Iterator[T]: The replica-th partition of the iterable.

chunk

chunk(
    iterable: Iterable[T],
    replica: int = int(os.environ.get("REPLICA_ID", "1")),
    total: int = int(os.environ.get("REPLICA_COUNT", "1")),
) -> Iterator[T]

Returns the replica-th chunk of the iterable split into total chunks.

This function distributes items from an iterable across multiple replicas canfar provided container environment variables.

Distribution Behavior:

  • Standard Distribution (items >= replicas): Items are divided into roughly equal chunks, with the last replica receiving any remainder items.
  • Sparse Distribution (items < replicas): Each of the first N replicas gets exactly one item (where N = number of items), remaining replicas get empty results.
PARAMETER DESCRIPTION
iterable

The iterable to distribute across replicas.

TYPE: Iterable[T]

replica

The replica number using 1-based indexing. Must be >= 1 and <= total. Defaults to REPLICA_ID environment variable.
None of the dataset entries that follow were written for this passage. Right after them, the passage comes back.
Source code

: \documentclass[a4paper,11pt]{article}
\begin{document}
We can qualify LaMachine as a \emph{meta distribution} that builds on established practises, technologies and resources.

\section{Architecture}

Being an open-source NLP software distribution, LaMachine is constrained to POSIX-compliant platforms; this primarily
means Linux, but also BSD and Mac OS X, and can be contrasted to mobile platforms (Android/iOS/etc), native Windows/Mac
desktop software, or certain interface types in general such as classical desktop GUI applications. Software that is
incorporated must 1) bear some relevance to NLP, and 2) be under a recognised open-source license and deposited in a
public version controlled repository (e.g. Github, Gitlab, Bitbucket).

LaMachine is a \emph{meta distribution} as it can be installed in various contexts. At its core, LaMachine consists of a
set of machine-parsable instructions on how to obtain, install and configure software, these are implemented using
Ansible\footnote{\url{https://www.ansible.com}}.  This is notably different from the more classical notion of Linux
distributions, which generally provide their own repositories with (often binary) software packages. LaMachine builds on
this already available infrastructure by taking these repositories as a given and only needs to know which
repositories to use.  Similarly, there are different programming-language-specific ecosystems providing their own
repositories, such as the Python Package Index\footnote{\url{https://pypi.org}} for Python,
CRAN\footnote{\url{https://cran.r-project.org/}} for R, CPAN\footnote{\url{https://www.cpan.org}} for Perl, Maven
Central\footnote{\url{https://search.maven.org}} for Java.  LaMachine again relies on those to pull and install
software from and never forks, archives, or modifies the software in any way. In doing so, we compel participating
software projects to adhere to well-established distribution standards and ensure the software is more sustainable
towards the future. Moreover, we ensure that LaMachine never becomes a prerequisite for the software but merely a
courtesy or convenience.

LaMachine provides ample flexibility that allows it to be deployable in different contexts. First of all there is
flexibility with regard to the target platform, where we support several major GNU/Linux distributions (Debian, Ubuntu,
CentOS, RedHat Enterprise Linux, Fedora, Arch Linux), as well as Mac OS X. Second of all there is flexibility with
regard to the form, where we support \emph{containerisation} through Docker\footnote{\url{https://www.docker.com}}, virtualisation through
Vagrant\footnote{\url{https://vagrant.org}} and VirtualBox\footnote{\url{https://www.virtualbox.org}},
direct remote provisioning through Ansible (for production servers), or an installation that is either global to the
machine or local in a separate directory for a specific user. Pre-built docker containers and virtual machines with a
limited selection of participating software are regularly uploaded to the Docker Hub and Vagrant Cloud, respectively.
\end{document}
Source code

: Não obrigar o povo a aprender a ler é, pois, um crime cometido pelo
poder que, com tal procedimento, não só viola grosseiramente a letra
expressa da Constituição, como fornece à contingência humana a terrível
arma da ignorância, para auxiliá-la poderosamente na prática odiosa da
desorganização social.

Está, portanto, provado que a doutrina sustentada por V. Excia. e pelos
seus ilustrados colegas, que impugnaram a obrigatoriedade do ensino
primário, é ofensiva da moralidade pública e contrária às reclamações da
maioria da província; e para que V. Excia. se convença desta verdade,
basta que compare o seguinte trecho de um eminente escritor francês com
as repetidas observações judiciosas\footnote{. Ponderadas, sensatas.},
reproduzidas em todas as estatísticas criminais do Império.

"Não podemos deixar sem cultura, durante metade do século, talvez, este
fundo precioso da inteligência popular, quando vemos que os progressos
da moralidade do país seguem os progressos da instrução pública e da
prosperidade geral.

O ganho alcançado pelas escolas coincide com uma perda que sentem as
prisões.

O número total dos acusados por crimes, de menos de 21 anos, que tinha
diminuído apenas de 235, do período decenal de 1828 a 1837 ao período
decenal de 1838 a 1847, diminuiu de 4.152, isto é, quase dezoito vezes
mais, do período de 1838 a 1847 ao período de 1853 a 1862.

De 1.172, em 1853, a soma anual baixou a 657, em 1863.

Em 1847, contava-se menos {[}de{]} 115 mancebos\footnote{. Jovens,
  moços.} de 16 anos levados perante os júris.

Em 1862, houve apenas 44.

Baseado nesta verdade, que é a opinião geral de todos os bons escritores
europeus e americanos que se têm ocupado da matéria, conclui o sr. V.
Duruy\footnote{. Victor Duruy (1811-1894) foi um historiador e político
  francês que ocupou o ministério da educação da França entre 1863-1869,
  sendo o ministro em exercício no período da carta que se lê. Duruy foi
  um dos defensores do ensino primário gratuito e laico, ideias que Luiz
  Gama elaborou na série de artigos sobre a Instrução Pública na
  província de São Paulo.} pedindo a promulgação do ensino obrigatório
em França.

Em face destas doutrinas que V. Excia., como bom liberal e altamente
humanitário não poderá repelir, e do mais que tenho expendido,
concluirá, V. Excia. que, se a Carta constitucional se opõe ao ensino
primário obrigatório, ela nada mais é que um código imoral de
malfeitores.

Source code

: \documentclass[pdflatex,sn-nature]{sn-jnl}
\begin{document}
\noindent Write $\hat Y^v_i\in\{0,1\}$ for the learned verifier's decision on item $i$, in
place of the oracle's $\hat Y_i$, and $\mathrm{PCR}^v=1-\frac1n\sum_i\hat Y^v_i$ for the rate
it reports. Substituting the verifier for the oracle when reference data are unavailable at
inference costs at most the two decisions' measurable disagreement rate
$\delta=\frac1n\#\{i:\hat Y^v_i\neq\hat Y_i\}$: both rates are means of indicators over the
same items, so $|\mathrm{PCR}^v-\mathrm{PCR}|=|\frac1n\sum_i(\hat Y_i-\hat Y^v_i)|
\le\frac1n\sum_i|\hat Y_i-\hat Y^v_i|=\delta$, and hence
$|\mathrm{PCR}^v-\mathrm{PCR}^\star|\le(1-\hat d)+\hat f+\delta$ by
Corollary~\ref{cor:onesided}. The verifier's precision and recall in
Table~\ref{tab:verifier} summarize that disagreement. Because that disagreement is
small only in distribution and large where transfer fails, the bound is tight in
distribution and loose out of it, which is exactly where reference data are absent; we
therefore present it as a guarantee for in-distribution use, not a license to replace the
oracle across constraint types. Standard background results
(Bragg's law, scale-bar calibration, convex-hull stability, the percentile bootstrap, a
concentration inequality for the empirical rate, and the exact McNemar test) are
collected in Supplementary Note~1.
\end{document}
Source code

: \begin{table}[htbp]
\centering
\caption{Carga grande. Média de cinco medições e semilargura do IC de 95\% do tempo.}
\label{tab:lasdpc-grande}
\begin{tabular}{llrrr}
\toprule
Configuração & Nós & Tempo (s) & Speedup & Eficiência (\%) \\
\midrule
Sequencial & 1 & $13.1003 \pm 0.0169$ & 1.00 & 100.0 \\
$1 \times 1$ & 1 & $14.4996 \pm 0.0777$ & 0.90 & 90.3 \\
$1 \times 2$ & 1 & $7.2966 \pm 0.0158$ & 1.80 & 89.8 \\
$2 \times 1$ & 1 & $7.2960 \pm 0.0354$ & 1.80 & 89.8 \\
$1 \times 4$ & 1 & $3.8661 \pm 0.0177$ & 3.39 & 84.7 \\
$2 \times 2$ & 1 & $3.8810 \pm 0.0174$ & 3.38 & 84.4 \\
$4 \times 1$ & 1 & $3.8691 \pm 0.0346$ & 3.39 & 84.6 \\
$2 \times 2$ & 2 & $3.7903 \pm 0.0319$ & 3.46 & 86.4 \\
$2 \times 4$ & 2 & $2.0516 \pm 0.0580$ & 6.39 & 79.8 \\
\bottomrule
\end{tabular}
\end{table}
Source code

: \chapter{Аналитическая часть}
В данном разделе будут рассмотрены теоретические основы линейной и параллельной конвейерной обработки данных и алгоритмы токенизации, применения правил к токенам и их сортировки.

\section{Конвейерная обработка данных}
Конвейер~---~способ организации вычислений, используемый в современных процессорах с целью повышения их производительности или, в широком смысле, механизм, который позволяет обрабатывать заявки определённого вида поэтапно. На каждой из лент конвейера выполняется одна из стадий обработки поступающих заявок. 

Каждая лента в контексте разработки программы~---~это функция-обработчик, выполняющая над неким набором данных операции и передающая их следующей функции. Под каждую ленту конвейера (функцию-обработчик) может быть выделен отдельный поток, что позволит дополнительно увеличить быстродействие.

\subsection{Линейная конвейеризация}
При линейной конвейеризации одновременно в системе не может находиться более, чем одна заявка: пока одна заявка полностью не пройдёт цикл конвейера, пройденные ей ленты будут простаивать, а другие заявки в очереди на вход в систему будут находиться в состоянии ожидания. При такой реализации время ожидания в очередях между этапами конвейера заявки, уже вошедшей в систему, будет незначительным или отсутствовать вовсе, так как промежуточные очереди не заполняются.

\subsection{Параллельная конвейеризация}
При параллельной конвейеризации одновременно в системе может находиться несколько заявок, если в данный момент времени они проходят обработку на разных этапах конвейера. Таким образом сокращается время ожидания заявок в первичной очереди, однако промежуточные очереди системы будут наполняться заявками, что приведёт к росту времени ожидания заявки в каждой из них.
TYPE: int DEFAULT: int(get('REPLICA_ID', '1'))

total

The total number of replicas. Must be > 0. Defaults to REPLICA_COUNT environment variable.

TYPE: int DEFAULT: int(get('REPLICA_COUNT', '1'))

RETURNS DESCRIPTION
Iterator[T]

Iterator[T]: An iterator yielding items assigned to this replica.

RAISES DESCRIPTION
ValueError

If replica < 1 (1-based indexing expected).

ValueError

If replica > total (replica cannot exceed total replicas).

ValueError

If total <= 0 (must have at least one replica).

Note

This function is designed for use in canfar containerized environments where REPLICA_ID and REPLICA_COUNT environment variables are automatically set. The 1-based indexing matches the container environment expectations.

For optimal performance with large datasets, consider using this function with iterators rather than converting large datasets to lists beforehand.

When items < replicas, the sparse distribution ensures no replica receives an unfair share - each item goes to exactly one replica, and excess replicas receive empty results rather than duplicating data.